* **Problem**
When you reach the line containing "## Visual Index: What Diagrams Are Where?" in the entries below, start writing out each line exactly, and stop after the line containing "- ✓ Stage 4: Push-upgrade".

[Plain-text document sources]
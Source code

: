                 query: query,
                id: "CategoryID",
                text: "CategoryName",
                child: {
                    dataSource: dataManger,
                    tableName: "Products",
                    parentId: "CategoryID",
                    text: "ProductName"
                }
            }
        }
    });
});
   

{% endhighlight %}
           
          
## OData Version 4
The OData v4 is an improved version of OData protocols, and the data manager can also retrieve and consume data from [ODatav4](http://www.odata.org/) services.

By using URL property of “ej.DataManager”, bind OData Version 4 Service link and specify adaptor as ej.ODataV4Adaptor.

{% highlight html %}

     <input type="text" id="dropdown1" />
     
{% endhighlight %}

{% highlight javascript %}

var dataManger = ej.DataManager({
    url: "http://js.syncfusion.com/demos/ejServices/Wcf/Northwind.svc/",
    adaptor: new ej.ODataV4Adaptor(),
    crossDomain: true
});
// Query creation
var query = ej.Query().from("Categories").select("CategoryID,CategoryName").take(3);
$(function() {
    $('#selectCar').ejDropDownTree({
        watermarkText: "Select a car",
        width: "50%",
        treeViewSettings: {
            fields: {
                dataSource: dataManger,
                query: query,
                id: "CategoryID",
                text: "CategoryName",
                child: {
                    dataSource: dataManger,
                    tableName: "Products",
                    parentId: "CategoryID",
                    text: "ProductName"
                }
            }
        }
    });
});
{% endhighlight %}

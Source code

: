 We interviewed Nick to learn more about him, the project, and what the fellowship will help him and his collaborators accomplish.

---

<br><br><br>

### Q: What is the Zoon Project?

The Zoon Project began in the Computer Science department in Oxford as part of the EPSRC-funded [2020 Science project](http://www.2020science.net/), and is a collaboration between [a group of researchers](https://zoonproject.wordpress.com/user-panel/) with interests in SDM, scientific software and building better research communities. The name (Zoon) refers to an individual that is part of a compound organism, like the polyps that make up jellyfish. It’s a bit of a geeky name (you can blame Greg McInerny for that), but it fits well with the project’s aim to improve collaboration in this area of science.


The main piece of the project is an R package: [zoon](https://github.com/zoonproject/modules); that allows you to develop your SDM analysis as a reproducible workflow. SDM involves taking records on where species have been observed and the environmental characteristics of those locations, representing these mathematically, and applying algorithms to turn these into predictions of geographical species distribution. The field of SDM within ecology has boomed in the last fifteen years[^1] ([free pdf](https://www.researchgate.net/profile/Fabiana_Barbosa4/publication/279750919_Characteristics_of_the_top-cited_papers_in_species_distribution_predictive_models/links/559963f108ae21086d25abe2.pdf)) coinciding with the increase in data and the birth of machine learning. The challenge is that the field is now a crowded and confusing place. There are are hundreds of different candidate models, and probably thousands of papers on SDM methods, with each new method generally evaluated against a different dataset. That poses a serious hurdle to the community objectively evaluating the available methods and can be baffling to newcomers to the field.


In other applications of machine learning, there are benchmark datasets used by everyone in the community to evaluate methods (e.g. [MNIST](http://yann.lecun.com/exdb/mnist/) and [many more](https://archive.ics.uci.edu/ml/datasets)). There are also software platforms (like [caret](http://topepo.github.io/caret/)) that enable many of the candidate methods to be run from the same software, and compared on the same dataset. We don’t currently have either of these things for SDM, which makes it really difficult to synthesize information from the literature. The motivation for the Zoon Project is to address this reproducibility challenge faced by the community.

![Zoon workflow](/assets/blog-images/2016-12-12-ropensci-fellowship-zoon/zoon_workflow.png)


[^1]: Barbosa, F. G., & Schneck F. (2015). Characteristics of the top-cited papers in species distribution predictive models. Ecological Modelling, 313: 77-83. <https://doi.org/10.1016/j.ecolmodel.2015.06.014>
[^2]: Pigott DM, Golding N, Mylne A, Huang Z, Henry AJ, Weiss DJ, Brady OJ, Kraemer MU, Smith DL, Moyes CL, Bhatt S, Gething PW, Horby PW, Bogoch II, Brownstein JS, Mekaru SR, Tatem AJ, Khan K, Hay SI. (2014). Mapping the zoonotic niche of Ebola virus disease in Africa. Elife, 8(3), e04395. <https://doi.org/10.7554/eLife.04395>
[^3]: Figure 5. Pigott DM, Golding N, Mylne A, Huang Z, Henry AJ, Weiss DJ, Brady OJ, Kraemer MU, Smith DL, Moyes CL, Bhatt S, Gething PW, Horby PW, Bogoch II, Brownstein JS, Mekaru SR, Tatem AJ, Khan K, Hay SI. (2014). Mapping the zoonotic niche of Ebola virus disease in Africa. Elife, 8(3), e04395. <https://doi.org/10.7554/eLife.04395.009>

* * *

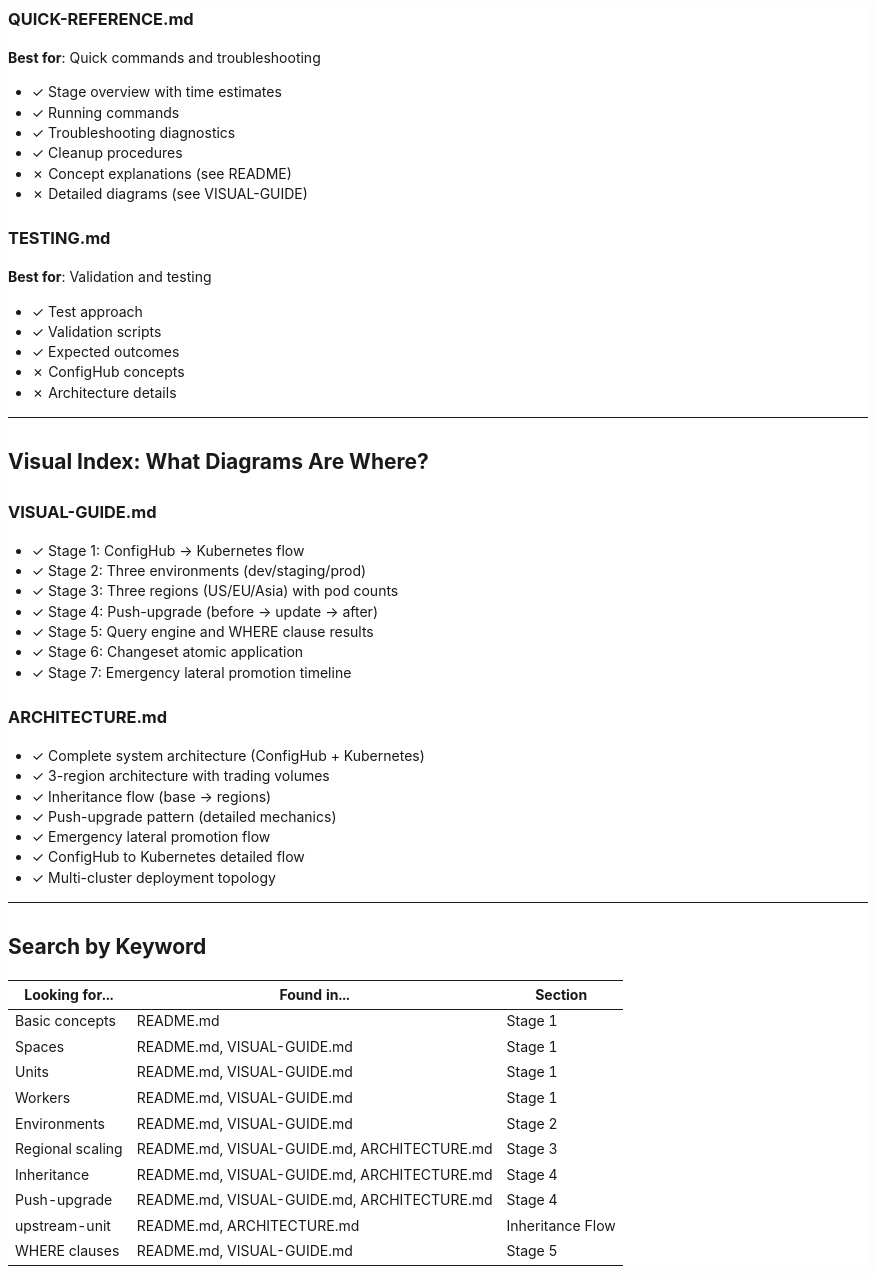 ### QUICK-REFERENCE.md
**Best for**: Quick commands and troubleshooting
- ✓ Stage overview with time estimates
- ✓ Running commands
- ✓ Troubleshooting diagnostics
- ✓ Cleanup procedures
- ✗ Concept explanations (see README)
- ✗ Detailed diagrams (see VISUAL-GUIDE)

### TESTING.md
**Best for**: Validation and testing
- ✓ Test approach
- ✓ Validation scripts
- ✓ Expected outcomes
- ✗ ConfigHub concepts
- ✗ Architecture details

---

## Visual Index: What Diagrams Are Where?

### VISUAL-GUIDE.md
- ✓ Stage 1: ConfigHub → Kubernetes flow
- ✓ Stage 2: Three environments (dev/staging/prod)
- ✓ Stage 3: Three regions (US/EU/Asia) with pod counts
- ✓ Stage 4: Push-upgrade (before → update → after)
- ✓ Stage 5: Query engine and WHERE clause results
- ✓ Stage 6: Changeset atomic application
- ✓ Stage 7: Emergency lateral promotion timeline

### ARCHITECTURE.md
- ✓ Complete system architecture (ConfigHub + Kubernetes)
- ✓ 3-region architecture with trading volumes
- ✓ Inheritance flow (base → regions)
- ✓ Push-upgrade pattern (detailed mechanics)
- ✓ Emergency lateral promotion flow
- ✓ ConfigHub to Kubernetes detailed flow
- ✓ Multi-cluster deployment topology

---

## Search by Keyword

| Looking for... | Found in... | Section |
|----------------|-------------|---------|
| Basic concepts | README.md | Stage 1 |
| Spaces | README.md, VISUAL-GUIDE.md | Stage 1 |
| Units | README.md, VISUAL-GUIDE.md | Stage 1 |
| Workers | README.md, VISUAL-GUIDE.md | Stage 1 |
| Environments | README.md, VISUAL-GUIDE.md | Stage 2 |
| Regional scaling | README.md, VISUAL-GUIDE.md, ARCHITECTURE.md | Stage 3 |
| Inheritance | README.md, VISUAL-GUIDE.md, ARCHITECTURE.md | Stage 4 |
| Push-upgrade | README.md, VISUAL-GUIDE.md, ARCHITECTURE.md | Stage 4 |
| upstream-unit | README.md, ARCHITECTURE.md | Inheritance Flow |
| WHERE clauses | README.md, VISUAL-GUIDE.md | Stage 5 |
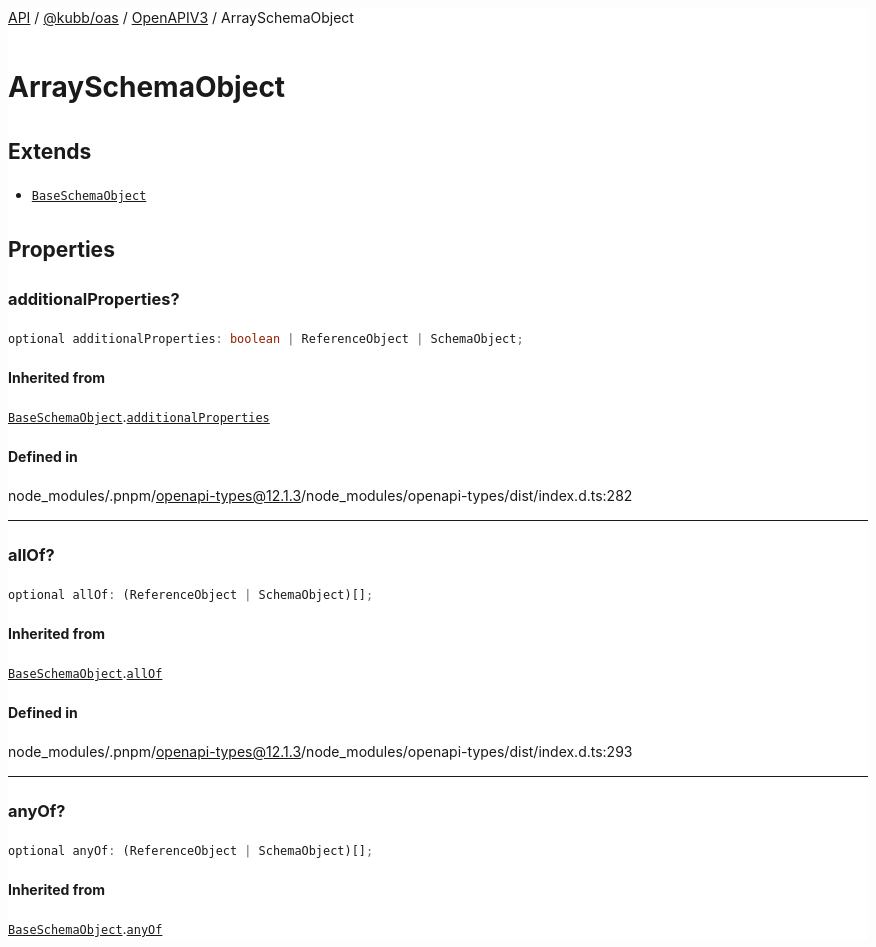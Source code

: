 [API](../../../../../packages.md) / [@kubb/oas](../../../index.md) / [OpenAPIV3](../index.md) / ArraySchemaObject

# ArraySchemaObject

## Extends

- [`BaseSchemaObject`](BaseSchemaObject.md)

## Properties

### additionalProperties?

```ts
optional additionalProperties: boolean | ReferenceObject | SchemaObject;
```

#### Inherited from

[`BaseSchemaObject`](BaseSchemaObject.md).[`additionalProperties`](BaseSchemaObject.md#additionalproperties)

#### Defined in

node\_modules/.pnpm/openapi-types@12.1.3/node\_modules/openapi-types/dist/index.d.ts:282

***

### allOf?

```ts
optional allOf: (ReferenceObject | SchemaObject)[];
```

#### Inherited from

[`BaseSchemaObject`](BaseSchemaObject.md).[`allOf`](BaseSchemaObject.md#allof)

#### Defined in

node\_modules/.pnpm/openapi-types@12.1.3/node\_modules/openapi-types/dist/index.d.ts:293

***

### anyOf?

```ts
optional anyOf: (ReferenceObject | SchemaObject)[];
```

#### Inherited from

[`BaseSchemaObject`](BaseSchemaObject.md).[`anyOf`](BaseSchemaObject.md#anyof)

* **Response below**
## Visual Index: What Diagrams Are Where?

### VISUAL-GUIDE.md
- ✓ Stage 1: ConfigHub → Kubernetes flow
- ✓ Stage 2: Three environments (dev/staging/prod)
- ✓ Stage 3: Three regions (US/EU/Asia) with pod counts
- ✓ Stage 4: Push-upgrade (before → update → after)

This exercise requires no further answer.